> **Goal of the exercise**
Among the entries below, find the lines holding "testo" and copy them.

> **Stored items from a collection**
%%

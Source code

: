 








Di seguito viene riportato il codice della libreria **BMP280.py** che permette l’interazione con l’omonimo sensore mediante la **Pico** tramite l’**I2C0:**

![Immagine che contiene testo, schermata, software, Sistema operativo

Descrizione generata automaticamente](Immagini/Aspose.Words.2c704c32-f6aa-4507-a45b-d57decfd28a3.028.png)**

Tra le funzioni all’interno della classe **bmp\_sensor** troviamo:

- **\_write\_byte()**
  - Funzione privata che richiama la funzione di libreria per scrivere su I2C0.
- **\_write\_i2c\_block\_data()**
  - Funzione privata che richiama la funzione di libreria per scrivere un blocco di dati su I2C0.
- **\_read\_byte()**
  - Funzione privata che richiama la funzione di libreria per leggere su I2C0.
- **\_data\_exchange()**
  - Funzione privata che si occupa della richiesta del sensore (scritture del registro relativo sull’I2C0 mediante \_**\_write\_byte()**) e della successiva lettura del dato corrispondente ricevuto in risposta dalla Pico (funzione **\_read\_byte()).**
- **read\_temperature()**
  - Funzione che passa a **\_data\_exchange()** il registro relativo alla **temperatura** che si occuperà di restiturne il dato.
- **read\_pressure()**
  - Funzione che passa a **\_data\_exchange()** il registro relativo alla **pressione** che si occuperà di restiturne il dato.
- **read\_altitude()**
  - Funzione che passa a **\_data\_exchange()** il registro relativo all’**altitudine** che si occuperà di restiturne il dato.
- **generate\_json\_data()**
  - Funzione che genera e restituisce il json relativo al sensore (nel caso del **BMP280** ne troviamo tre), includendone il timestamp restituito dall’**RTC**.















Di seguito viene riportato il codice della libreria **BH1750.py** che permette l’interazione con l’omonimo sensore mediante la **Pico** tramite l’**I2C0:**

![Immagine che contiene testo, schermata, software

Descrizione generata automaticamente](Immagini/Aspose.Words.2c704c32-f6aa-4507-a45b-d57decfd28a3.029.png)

%%

> **Result for this exercise**
![Immagine che contiene testo, schermata, software, Sistema operativo
![Immagine che contiene testo, schermata, software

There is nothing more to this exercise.